▸ What is required
Report every line of the records that includes the word "headset".

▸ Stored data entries
<<<<
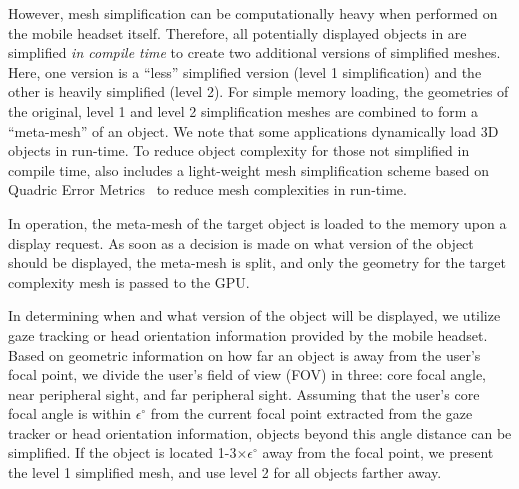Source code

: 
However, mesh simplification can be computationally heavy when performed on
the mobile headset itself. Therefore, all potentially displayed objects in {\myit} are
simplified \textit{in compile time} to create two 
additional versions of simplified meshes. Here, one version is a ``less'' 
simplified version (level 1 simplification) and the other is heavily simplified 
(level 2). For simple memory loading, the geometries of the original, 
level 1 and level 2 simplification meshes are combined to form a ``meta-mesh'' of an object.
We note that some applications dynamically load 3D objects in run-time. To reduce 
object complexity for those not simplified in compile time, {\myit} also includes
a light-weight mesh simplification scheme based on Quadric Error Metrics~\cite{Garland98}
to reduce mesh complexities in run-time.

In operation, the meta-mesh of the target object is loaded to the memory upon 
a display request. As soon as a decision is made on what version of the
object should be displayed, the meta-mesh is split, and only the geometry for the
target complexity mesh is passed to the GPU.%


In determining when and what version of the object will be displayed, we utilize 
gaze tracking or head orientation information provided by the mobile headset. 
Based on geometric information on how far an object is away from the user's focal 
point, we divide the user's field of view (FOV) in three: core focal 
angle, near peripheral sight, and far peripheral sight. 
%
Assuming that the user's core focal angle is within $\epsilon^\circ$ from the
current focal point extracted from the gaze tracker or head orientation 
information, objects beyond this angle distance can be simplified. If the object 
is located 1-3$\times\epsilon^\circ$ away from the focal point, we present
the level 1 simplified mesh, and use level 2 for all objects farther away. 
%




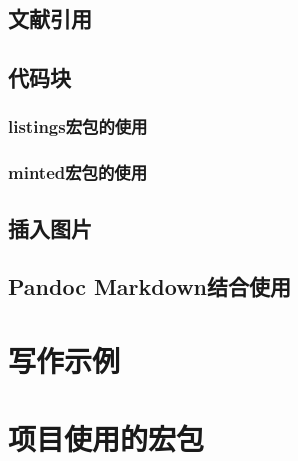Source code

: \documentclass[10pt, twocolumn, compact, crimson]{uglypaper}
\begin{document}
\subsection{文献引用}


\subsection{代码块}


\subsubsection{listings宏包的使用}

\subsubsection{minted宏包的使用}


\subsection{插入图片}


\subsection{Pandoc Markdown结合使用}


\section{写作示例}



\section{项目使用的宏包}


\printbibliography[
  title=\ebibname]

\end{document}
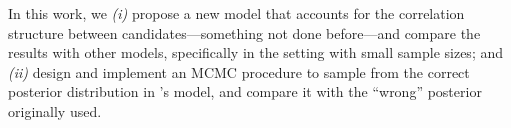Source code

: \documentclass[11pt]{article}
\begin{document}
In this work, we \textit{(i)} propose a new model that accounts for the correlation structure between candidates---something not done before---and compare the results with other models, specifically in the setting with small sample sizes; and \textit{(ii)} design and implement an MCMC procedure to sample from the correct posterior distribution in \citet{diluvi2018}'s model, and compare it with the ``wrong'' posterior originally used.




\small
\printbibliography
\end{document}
>>>>
<<<<
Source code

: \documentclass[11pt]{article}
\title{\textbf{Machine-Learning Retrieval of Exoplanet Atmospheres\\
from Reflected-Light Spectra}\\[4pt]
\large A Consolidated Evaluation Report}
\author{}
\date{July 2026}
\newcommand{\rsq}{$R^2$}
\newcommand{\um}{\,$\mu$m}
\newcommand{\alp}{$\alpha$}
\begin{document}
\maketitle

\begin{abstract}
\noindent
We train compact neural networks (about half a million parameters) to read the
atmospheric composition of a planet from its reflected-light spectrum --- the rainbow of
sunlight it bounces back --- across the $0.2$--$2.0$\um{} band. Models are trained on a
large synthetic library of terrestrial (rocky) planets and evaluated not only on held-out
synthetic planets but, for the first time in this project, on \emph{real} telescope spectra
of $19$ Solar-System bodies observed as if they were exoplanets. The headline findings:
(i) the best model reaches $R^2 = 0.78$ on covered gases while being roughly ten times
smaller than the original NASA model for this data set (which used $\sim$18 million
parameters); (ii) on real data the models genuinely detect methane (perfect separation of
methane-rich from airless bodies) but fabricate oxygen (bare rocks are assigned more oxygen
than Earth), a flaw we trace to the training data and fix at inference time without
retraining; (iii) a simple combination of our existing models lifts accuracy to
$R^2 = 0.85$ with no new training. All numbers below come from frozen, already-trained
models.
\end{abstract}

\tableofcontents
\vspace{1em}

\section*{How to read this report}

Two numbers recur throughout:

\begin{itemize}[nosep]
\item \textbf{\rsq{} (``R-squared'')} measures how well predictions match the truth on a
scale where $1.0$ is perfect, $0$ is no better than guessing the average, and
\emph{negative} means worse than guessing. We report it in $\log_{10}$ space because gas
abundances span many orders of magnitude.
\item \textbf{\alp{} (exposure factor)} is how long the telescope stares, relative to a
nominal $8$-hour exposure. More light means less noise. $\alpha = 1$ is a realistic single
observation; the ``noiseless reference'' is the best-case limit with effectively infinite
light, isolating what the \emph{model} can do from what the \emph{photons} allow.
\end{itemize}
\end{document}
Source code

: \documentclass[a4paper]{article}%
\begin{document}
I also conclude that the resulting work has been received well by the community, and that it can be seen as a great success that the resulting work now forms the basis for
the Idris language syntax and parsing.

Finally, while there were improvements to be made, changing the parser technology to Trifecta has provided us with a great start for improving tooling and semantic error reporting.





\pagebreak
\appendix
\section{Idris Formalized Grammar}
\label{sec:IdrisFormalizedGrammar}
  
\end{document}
>>>>
<<<<
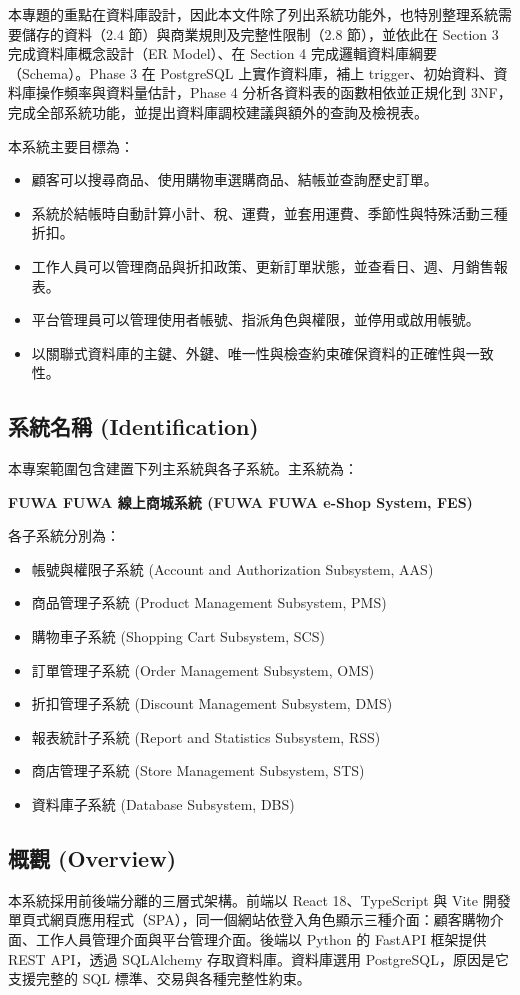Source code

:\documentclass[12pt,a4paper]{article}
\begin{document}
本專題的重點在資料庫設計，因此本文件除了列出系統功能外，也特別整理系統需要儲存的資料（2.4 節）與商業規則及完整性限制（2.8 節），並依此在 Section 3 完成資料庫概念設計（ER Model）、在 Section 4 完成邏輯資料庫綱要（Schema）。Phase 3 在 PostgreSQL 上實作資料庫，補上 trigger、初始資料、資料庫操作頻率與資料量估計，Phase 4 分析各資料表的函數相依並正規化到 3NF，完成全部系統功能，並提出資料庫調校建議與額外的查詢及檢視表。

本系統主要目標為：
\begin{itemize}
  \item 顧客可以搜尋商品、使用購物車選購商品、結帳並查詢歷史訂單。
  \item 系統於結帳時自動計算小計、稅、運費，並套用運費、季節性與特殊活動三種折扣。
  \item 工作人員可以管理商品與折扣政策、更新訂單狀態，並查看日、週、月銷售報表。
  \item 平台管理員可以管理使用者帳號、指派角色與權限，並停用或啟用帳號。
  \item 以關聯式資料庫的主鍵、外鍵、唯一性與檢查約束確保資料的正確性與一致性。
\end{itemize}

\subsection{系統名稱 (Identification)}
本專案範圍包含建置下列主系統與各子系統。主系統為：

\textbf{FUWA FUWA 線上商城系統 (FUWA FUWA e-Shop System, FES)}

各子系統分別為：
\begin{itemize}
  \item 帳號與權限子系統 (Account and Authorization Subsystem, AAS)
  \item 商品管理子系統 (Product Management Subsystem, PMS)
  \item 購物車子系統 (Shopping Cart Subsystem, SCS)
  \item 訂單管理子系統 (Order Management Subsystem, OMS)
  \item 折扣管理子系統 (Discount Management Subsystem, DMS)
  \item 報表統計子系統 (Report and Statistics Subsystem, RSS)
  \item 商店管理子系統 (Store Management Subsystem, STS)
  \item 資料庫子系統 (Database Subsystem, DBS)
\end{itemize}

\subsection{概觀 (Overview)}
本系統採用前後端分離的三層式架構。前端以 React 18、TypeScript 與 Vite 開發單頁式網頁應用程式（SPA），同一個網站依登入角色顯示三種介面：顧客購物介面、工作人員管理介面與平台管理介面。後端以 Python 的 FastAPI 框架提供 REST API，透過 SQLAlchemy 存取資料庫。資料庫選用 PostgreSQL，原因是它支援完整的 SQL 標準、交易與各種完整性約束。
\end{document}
>>>>
▸ Solved problem
the mobile headset itself. Therefore, all potentially displayed objects in {\myit} are
gaze tracking or head orientation information provided by the mobile headset. 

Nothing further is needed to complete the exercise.